Perjuangan Para Tokoh Perempuan dalam Pelestarian Lingkungan pada Film Our Mothers’ Land (Kajian Ekofeminisme)
Abstract
Penelitian ini mengkaji film dokumenter Our Mothers’ Land melalui pendekatan ekofeminisme untuk menggambarkan perjuangan tokoh-tokoh perempuan dalam melestarikan lingkungan. Film ini menyuarakan perlawanan perempuan adat terhadap eksploitasi alam oleh korporat dan negara melalui kisah nyata perjuangan Yu Sukinah, Mama Aleta Baun, Eva Bande, dan Farwiza Farhan. Mereka menunjukkan bahwa perempuan bukan hanya terdampak oleh kerusakan lingkungan, tetapi juga menjadi aktor utama dalam mempertahankannya. Penelitian ini dilakukan secara kualitatif deskriptif dengan teknik observasi, catat, dan dokumentasi.

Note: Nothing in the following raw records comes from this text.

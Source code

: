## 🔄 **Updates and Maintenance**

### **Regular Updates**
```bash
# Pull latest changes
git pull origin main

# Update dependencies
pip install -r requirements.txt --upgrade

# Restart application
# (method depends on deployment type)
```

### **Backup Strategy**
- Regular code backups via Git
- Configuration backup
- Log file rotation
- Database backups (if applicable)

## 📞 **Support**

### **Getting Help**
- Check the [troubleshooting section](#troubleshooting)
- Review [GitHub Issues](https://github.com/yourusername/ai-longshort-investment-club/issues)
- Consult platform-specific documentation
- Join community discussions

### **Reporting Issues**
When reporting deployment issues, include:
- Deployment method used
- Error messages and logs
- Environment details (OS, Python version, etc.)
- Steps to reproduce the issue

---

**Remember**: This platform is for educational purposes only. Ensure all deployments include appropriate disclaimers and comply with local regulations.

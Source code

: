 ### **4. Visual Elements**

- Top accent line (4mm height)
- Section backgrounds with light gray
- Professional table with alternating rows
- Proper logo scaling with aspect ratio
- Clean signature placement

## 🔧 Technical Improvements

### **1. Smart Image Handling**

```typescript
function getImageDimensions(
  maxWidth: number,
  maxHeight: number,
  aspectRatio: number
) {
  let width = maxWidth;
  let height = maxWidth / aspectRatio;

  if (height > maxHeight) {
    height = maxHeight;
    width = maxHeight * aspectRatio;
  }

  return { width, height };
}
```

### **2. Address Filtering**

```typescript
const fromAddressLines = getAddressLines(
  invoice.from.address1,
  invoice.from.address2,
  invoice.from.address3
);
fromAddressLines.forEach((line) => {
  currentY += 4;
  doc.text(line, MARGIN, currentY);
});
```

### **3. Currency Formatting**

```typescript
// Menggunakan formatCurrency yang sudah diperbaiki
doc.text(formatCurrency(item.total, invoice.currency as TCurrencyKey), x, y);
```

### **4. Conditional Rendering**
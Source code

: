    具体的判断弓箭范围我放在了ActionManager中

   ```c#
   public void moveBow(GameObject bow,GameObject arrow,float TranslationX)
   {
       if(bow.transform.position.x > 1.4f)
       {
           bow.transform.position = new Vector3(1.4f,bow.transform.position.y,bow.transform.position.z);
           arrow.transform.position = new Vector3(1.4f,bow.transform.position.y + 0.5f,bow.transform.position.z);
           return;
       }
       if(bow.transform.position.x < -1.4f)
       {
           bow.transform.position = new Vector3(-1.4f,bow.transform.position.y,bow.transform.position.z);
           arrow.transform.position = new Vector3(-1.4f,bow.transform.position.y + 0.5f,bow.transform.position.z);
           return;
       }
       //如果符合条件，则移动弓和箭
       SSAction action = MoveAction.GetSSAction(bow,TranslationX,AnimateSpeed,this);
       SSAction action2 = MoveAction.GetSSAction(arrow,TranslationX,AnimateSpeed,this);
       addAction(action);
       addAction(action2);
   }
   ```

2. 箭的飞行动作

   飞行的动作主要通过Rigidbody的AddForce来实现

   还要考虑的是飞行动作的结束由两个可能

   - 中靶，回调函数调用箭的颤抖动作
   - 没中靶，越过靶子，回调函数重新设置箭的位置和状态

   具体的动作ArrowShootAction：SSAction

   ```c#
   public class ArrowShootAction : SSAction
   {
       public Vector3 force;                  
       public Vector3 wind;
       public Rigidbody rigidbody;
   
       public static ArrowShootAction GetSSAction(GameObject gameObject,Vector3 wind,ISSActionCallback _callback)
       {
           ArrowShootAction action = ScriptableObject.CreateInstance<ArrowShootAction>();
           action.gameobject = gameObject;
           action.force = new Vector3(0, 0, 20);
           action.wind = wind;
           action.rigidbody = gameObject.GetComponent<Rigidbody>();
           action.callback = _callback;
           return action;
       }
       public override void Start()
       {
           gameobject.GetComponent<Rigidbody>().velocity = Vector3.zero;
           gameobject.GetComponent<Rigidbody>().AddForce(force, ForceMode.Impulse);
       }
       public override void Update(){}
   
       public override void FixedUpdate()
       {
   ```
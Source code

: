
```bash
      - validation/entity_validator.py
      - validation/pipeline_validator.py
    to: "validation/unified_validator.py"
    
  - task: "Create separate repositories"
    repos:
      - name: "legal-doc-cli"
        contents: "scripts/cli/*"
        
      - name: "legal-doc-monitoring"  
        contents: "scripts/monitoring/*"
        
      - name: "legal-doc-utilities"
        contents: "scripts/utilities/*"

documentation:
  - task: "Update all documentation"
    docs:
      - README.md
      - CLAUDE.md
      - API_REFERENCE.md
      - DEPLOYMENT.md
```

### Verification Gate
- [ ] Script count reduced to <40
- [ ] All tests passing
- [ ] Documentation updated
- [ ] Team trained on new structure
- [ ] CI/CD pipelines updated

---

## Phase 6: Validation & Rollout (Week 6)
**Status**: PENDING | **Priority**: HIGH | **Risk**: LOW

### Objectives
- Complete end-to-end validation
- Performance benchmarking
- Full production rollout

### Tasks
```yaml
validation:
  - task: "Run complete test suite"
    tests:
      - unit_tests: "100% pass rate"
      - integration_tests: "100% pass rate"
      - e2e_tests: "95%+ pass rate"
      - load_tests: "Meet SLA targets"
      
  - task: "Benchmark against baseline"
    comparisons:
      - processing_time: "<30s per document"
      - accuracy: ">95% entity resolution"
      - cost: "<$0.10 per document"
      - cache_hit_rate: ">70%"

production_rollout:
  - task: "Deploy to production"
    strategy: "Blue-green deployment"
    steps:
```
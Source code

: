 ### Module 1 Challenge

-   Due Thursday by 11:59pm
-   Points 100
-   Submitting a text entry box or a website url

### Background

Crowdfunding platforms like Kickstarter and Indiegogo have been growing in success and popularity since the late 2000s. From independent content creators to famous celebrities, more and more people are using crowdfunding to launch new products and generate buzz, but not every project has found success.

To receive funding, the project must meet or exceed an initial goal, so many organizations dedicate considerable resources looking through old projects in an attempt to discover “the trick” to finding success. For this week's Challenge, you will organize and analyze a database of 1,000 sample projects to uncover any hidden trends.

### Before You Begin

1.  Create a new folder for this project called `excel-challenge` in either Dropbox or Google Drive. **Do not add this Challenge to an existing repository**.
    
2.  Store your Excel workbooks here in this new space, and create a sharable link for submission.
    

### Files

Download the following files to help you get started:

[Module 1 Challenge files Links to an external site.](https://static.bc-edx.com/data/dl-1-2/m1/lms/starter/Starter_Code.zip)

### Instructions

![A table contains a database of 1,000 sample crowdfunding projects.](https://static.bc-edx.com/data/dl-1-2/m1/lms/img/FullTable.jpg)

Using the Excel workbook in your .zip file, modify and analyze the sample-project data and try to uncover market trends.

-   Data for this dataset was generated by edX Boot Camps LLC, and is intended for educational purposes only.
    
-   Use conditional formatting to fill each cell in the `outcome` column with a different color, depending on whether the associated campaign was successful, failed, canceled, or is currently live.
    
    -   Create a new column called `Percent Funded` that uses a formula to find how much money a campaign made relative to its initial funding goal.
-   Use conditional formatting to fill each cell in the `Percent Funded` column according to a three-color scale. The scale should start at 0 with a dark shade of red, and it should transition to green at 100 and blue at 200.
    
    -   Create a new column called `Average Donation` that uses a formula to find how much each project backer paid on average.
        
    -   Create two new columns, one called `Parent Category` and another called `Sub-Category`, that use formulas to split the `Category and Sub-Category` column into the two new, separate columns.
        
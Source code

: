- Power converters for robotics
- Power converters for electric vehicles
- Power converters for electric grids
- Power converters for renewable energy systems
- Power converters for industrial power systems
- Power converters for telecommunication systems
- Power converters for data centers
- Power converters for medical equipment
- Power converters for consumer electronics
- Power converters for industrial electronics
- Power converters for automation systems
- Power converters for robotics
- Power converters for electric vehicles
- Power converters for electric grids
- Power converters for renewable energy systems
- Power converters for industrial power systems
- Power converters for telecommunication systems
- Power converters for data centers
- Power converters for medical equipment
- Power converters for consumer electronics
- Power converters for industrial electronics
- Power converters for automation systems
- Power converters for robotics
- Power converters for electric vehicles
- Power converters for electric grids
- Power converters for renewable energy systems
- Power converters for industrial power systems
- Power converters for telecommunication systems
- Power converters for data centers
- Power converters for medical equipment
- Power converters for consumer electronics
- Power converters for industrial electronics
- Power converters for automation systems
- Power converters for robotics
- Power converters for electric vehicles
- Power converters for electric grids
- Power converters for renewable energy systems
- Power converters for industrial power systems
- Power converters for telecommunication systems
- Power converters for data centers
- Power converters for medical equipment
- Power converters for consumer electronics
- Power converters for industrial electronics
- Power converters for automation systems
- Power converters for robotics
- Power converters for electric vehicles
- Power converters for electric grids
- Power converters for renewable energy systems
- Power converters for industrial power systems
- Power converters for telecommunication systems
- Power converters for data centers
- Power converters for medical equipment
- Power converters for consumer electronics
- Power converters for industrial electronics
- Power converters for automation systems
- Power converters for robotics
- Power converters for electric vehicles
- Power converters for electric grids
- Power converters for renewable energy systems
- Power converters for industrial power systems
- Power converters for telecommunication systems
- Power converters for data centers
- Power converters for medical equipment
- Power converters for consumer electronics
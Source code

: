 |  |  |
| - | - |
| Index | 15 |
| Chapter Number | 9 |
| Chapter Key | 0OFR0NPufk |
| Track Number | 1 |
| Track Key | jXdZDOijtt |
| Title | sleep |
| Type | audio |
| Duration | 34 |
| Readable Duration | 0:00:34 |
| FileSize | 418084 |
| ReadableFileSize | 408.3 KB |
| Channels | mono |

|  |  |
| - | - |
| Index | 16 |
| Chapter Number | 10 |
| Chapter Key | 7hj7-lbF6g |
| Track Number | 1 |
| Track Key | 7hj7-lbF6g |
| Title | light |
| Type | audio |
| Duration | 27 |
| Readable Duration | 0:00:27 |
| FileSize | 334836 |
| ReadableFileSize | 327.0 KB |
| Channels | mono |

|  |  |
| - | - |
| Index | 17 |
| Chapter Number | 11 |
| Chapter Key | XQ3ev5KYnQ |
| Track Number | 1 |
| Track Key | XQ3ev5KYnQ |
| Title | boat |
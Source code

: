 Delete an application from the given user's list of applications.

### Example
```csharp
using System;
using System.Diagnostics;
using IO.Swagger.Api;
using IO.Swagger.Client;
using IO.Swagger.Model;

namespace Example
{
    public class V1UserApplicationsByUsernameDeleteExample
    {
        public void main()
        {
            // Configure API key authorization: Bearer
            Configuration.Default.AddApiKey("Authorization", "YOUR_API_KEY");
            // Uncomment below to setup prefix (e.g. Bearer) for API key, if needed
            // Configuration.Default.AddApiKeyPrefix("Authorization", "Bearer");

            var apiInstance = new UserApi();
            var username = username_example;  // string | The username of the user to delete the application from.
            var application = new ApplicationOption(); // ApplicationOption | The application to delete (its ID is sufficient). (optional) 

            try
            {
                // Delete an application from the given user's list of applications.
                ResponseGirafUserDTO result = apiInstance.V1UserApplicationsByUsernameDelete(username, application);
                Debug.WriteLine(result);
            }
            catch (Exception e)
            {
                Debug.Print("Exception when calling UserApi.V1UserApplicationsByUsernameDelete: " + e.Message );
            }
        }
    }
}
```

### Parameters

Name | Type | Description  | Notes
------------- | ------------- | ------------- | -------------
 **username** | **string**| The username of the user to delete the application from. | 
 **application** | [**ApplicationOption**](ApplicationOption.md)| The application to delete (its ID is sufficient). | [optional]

Tujuan utama dari penelitian ini adalah mendeskripsikan bentuk perjuangan para tokoh perempuan dalam film tersebut serta mengkaitkannya dengan aliran-aliran ekofeminisme seperti ekofeminisme sosial, spiritual, dan alam. Setiap tokoh dianalisis berdasarkan narasi, tindakan, serta konteks sosial dan ekologis yang mereka hadapi. Tokoh Yu Sukinah misalnya, melawan pembangunan pabrik semen di Kendeng dengan aksi damai dan edukasi masyarakat. Sementara itu, Mama Aleta Baun menolak pertambangan marmer di tanah adat dengan kekuatan budaya menenun sebagai simbol protes.
Hasil penelitian menunjukkan bahwa bentuk perjuangan perempuan sangat erat dengan nilai-nilai lokal, spiritualitas, serta solidaritas komunitas. Tokoh Eva Bande mengorganisir petani melawan korporasi sawit, meskipun harus mengalami kriminalisasi dan dipenjara. Adapun Farwiza Farhan, melindungi hutan Leuser di Aceh dengan pendekatan hukum, riset, dan kerja sama dengan media. Masing-masing tokoh menunjukkan kekuatan perempuan dalam memperjuangkan keadilan ekologis, sosial, dan gender.
Melalui lensa ekofeminisme, penelitian ini menemukan bahwa dominasi terhadap alam tidak dapat dipisahkan dari penindasan terhadap perempuan. Sistem patriarki dan kapitalisme yang mengeksploitasi lingkungan juga menempatkan perempuan dalam posisi rentan. Oleh karena itu, perjuangan mereka tidak hanya sebatas isu lingkungan, tetapi merupakan perlawanan terhadap sistem yang menindas secara struktural. Ekofeminisme hadir sebagai kerangka yang menyatukan gerakan perempuan dan pelestarian alam secara integral.
Penelitian ini diharapkan memberi kontribusi teoritis dalam kajian sastra dan ekologi serta memberikan inspirasi praktis bagi gerakan perempuan dan lingkungan. Film Our Mothers’ Land bukan sekadar dokumentasi, tetapi juga media perlawanan dan penyadaran kolektif. Perjuangan tokoh-tokoh perempuan di dalamnya menunjukkan bahwa kearifan lokal dan nilai-nilai kemanusiaan mampu menjadi kekuatan besar dalam menyuarakan keadilan ekologis. Penelitian ini juga membuka ruang bagi kajian lanjut tentang keterlibatan perempuan dalam gerakan pelestarian lingkungan berbasis budaya.